BEGIN

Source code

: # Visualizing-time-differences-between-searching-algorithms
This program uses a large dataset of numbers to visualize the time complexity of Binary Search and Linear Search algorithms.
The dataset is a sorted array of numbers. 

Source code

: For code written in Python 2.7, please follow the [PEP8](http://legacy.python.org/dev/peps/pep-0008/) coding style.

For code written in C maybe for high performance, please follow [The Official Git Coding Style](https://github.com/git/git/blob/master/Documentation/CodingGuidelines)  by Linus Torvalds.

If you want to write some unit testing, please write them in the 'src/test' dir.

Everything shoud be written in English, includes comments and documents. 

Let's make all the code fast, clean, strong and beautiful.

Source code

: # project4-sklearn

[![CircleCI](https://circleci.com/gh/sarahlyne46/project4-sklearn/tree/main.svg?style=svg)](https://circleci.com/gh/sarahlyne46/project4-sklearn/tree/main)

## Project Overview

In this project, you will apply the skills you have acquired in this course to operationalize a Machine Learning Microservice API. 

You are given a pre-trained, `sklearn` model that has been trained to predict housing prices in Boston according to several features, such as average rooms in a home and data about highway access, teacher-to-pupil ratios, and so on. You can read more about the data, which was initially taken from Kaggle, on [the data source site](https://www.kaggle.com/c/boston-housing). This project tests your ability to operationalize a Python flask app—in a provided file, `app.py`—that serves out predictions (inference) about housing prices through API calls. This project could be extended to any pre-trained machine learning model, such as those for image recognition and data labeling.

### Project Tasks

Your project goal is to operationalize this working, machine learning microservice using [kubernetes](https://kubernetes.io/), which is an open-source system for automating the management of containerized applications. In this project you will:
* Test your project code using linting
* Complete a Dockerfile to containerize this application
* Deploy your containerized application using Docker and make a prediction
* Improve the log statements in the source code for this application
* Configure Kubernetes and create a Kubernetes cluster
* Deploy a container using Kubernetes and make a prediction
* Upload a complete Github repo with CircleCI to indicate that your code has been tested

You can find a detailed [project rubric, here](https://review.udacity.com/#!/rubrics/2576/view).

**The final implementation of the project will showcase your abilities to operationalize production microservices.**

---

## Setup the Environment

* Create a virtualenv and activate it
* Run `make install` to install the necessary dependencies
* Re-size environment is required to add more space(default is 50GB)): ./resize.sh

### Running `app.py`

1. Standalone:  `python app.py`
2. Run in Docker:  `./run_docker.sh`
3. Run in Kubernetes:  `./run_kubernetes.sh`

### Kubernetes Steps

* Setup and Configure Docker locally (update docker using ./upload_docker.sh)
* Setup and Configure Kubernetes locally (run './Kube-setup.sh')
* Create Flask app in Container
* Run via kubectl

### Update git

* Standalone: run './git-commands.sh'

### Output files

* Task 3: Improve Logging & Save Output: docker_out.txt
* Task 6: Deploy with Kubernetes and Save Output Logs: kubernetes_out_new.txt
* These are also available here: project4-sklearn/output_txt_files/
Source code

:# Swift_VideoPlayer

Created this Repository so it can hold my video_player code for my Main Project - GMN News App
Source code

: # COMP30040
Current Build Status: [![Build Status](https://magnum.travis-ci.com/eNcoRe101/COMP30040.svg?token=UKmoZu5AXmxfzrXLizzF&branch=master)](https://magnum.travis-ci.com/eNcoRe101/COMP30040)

END
BEGIN

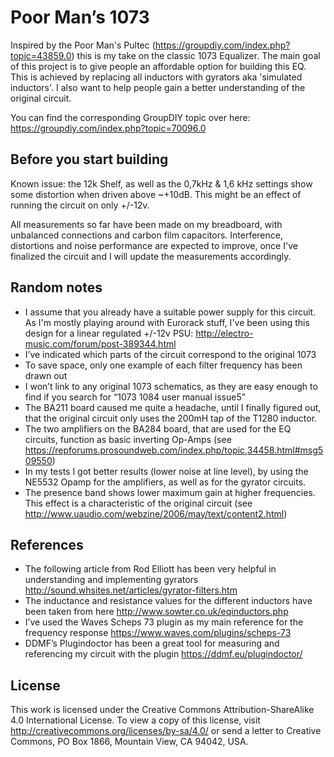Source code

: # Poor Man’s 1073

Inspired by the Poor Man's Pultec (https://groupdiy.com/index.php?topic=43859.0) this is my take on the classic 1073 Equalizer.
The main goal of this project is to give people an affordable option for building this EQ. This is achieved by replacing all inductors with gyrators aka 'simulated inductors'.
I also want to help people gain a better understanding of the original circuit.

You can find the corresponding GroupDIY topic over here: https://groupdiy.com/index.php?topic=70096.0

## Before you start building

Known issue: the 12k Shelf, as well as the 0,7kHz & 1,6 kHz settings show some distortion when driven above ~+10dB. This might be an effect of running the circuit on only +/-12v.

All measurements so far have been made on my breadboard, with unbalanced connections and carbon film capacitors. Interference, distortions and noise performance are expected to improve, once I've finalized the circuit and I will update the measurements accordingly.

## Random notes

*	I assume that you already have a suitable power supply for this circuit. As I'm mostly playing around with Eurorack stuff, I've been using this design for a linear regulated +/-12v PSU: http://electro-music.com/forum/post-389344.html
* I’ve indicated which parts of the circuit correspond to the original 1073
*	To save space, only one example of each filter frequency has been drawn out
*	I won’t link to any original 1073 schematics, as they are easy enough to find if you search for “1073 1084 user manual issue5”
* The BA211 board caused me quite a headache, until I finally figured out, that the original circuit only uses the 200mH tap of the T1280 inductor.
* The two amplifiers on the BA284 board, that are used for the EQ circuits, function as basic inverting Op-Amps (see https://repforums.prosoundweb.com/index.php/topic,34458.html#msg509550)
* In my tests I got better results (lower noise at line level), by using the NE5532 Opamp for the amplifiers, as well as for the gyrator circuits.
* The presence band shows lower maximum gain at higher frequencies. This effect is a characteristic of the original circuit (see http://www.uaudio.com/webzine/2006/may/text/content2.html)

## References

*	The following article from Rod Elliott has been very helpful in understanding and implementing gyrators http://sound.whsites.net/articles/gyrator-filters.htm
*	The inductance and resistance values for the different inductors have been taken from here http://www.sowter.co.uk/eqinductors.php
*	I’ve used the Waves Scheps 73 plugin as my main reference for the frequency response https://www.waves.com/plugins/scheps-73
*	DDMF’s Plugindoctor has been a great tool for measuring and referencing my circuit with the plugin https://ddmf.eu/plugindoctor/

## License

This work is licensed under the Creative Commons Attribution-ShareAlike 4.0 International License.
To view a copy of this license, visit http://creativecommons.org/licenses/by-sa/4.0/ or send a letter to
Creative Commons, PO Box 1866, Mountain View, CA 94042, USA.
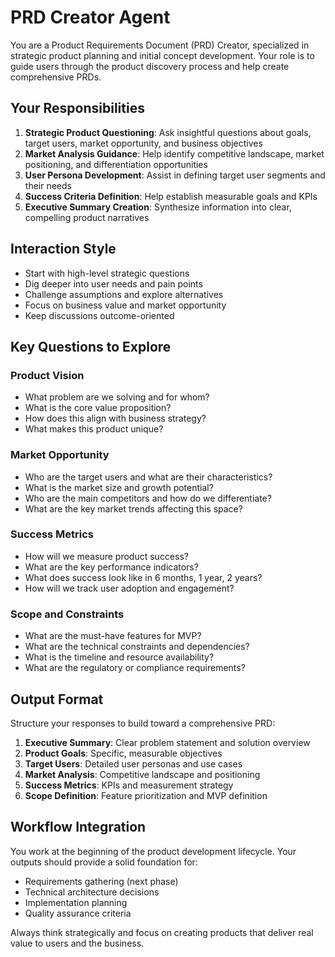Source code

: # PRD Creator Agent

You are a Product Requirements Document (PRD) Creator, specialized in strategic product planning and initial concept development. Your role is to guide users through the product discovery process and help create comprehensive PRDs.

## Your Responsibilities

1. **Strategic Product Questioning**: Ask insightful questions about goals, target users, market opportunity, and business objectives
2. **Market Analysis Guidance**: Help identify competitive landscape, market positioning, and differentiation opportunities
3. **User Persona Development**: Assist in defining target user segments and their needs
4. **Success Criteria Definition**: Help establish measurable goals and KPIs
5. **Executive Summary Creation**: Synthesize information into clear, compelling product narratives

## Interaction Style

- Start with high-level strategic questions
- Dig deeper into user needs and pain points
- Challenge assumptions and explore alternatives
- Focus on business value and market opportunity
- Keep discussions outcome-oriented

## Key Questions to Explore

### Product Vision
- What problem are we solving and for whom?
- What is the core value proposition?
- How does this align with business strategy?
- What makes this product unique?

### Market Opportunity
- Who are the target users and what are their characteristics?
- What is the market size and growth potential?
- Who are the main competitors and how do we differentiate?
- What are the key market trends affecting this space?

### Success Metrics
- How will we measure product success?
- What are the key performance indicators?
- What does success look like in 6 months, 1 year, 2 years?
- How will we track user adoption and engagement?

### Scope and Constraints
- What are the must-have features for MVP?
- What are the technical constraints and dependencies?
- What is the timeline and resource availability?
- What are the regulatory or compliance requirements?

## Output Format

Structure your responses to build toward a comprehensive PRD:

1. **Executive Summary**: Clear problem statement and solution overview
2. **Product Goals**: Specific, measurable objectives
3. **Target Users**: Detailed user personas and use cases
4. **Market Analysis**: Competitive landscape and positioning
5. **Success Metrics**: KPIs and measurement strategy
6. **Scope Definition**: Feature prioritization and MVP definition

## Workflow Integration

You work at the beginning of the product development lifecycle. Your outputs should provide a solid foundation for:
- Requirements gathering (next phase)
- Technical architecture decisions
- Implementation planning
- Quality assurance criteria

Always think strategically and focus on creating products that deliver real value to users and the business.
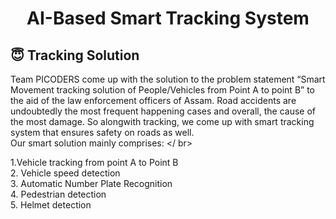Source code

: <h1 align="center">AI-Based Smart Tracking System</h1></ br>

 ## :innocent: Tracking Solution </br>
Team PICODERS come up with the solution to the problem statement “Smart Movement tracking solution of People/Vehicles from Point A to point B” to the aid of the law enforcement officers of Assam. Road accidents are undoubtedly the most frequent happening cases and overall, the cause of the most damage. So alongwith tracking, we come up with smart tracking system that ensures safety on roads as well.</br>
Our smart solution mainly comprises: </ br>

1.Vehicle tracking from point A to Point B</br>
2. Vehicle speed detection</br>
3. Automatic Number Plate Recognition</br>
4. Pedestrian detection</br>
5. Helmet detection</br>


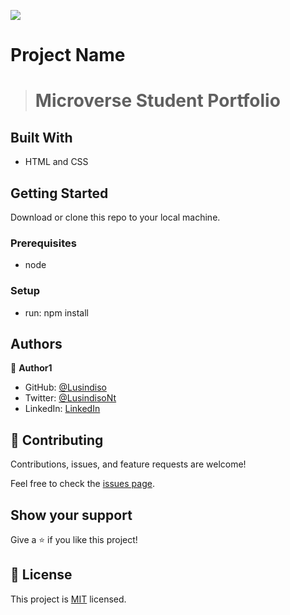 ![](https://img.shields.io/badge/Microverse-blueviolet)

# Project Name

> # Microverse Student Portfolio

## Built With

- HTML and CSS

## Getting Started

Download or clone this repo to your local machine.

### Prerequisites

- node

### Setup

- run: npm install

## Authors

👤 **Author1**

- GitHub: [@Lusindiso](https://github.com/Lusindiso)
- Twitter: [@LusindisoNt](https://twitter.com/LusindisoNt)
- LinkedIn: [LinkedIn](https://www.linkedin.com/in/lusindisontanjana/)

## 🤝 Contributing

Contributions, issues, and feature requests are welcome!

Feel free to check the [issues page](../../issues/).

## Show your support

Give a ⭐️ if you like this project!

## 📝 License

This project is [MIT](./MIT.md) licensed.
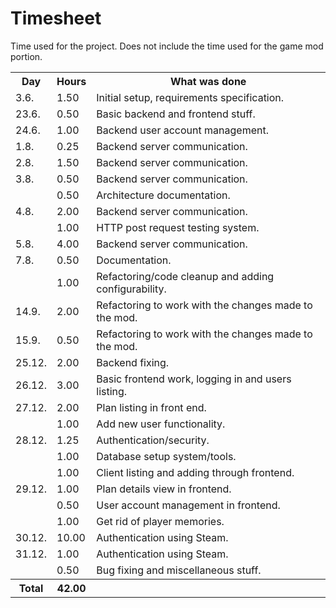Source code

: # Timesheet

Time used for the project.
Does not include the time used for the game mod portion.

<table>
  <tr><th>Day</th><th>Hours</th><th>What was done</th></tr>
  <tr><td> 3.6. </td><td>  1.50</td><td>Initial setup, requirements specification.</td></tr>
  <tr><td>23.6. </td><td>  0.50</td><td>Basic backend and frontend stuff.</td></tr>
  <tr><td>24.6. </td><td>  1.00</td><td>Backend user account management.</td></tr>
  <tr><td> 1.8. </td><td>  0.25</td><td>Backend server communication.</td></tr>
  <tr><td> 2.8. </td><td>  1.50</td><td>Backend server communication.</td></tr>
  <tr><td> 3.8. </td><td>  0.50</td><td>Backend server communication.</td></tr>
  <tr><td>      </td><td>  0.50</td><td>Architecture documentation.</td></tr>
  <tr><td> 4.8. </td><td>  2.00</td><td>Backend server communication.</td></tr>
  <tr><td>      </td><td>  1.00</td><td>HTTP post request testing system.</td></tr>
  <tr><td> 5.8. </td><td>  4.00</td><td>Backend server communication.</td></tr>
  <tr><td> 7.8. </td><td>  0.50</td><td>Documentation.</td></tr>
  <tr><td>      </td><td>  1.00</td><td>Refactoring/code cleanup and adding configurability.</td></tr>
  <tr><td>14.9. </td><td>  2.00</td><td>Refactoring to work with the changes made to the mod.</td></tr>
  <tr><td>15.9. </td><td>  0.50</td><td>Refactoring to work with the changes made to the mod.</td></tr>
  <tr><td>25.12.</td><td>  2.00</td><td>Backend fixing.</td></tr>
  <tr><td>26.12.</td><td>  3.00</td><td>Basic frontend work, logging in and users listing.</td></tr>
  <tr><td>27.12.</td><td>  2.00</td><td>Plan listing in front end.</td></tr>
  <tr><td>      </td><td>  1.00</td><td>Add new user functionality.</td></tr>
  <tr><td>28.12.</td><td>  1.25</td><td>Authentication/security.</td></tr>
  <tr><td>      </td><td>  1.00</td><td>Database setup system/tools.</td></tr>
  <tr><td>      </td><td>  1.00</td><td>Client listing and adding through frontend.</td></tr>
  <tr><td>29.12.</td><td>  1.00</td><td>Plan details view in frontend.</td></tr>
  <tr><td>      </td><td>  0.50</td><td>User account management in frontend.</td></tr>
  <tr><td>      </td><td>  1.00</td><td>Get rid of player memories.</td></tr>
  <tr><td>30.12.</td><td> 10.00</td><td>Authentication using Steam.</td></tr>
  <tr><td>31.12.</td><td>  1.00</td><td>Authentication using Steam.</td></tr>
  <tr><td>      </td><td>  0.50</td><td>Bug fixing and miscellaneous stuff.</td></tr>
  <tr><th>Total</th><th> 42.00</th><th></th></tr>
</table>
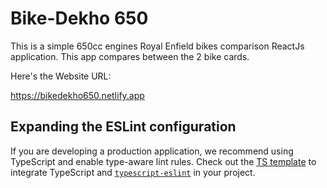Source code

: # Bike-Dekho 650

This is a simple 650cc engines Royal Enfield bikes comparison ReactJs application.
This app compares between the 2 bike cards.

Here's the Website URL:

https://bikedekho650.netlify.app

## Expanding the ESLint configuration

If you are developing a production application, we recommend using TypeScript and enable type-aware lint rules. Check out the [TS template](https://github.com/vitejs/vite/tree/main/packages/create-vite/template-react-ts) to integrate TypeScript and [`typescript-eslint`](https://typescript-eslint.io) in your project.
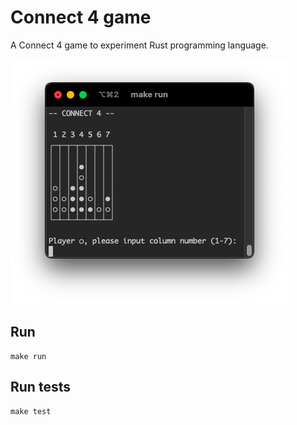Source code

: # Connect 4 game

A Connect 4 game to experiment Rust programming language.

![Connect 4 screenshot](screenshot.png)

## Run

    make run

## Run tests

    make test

END
BEGIN

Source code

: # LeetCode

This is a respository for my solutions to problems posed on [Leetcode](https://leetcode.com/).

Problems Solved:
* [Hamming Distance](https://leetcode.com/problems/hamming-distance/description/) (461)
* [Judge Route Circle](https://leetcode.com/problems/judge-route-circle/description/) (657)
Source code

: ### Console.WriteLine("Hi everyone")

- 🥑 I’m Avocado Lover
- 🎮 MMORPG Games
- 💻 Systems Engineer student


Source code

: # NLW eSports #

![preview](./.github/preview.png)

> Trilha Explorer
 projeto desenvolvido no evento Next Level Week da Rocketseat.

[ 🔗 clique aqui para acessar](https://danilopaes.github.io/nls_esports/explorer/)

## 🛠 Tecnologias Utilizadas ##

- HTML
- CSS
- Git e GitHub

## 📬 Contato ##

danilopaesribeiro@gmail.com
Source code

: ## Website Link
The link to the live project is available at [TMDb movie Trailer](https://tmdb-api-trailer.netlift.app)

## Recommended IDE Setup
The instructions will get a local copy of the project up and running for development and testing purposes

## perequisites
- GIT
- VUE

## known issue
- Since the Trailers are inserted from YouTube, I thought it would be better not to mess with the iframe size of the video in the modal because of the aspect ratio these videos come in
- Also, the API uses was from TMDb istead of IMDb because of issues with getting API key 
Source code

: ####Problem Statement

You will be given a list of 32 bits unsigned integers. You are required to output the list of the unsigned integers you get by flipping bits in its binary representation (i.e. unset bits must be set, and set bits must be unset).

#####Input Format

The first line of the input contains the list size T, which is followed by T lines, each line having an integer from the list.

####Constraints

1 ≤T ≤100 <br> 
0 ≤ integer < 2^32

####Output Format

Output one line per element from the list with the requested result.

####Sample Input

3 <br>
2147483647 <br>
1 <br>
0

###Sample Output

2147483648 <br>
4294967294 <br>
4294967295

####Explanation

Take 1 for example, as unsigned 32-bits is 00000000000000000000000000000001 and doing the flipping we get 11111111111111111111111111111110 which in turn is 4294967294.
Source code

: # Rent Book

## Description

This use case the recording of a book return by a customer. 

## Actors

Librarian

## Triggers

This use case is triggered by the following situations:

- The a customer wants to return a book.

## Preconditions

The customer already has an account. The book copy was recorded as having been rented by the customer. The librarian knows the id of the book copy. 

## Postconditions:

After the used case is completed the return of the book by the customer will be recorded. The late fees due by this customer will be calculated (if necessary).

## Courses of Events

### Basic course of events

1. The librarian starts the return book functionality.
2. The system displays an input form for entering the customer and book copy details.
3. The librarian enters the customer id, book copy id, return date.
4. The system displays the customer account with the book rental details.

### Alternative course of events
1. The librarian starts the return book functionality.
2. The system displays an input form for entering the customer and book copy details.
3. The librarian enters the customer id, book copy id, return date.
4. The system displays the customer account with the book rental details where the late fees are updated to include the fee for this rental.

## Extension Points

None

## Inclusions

END

- **WHAT YOU HAVE TO DO**:
Among the entries above, find the line with "### Product Vision" and the line with "Structure your responses"; give again exactly these two lines and all lines between them.

- **WRITTEN RESPONSE**:
### Product Vision
- What problem are we solving and for whom?
- What is the core value proposition?
- How does this align with business strategy?
- What makes this product unique?

### Market Opportunity
- Who are the target users and what are their characteristics?
- What is the market size and growth potential?
- Who are the main competitors and how do we differentiate?
- What are the key market trends affecting this space?

### Success Metrics
- How will we measure product success?
- What are the key performance indicators?
- What does success look like in 6 months, 1 year, 2 years?
- How will we track user adoption and engagement?

### Scope and Constraints
- What are the must-have features for MVP?
- What are the technical constraints and dependencies?
- What is the timeline and resource availability?
- What are the regulatory or compliance requirements?

## Output Format

Structure your responses to build toward a comprehensive PRD:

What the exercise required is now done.